◆ **WORK ITEM**
From the data that follows, print exactly the lines starting at the one containing "## Key terms" and ending at the one containing "- **period**: A"; include both of them and nothing more.

++++++

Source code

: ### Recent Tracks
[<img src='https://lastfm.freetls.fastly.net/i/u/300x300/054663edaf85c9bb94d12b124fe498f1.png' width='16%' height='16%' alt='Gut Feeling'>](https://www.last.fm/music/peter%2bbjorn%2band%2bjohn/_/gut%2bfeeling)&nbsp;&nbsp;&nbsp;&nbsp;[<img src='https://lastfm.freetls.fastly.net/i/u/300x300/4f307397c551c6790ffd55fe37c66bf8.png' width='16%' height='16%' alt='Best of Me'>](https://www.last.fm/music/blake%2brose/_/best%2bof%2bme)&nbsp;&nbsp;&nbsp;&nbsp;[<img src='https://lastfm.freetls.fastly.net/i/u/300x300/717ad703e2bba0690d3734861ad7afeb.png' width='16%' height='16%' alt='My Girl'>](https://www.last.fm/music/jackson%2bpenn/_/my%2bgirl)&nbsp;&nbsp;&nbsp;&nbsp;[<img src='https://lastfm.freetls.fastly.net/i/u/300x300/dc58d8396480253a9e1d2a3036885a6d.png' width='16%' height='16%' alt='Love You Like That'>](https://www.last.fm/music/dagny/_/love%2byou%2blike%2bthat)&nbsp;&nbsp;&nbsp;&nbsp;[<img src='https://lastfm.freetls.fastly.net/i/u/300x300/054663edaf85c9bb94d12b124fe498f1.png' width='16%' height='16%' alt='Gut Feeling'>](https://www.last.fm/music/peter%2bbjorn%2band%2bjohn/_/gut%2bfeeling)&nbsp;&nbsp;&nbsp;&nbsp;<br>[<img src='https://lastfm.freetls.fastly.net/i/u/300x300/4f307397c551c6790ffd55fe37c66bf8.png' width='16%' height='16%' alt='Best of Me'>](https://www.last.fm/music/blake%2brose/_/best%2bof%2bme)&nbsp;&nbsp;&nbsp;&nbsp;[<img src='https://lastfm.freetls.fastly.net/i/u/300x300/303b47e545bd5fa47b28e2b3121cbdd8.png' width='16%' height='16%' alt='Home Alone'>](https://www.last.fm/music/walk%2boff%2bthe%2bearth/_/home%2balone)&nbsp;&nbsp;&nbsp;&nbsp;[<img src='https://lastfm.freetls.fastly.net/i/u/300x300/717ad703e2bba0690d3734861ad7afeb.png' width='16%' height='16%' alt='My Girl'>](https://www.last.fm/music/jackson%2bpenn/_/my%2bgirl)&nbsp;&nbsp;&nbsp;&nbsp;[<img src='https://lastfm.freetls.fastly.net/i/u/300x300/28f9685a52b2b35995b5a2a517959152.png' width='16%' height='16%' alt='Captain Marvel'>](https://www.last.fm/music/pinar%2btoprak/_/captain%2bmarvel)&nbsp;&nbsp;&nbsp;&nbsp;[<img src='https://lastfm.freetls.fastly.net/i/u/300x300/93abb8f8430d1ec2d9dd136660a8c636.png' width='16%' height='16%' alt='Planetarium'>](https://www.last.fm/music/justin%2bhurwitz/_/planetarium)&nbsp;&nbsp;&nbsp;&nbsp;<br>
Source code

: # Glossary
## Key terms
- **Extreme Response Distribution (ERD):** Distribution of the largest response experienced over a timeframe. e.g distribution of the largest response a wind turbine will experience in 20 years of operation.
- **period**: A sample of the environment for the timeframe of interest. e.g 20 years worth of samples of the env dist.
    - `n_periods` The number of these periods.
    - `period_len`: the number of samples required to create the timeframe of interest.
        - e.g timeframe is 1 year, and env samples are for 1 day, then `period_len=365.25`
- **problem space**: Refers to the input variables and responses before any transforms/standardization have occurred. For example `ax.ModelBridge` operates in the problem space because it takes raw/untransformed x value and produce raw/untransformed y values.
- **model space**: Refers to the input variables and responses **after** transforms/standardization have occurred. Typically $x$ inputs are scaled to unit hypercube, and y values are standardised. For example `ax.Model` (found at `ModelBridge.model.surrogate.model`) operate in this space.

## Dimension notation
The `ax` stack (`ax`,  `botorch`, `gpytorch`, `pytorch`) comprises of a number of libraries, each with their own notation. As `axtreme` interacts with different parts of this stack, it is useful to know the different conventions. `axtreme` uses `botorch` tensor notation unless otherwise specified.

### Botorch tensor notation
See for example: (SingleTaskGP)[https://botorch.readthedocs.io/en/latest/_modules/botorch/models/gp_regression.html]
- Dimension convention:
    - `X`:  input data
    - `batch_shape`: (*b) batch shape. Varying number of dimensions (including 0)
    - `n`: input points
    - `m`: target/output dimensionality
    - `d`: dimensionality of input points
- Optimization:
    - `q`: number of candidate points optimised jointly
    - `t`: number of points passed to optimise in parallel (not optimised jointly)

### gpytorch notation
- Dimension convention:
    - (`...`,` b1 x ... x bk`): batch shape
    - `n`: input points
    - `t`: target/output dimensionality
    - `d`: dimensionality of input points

++++++

◆ **YOUR SOLUTION**
## Key terms
- **Extreme Response Distribution (ERD):** Distribution of the largest response experienced over a timeframe. e.g distribution of the largest response a wind turbine will experience in 20 years of operation.
- **period**: A sample of the environment for the timeframe of interest. e.g 20 years worth of samples of the env dist.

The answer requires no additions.